[Data entries]

-- Opening Marker --

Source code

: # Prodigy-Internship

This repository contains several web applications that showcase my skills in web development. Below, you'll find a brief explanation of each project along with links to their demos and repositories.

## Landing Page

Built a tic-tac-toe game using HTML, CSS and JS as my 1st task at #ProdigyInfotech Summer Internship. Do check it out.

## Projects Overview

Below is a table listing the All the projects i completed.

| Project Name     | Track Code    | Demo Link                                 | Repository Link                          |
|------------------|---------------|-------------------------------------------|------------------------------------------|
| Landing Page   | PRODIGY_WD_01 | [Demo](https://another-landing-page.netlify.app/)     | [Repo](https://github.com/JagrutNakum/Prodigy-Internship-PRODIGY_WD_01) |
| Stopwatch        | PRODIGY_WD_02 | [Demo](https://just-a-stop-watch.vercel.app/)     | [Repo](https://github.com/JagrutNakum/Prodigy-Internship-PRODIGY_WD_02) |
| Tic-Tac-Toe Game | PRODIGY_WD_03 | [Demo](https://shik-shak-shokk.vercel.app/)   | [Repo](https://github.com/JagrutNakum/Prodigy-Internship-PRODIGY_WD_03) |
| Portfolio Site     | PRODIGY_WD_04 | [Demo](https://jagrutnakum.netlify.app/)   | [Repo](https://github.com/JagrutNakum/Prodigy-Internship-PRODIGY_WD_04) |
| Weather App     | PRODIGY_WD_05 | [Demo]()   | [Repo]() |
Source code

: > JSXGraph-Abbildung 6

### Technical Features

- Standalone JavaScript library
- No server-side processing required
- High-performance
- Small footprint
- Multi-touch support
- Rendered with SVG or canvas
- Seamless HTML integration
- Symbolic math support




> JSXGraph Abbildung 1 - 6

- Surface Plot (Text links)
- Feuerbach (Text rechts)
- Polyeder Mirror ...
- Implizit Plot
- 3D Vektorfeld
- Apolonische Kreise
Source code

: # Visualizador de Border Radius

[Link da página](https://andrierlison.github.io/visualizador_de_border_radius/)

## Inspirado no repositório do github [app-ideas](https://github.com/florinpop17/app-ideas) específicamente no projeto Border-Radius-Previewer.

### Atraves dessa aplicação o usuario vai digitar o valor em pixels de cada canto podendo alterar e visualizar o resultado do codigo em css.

-- Closing Marker --

Please give again the lines above between the line holding "### Technical Features" and the line holding "## Inspirado no", inclusive, exactly as they are and with nothing added.

### Technical Features

- Standalone JavaScript library
- No server-side processing required
- High-performance
- Small footprint
- Multi-touch support
- Rendered with SVG or canvas
- Seamless HTML integration
- Symbolic math support




> JSXGraph Abbildung 1 - 6

- Surface Plot (Text links)
- Feuerbach (Text rechts)
- Polyeder Mirror ...
- Implizit Plot
- 3D Vektorfeld
- Apolonische Kreise
Source code

: # Visualizador de Border Radius

[Link da página](https://andrierlison.github.io/visualizador_de_border_radius/)

## Inspirado no repositório do github [app-ideas](https://github.com/florinpop17/app-ideas) específicamente no projeto Border-Radius-Previewer.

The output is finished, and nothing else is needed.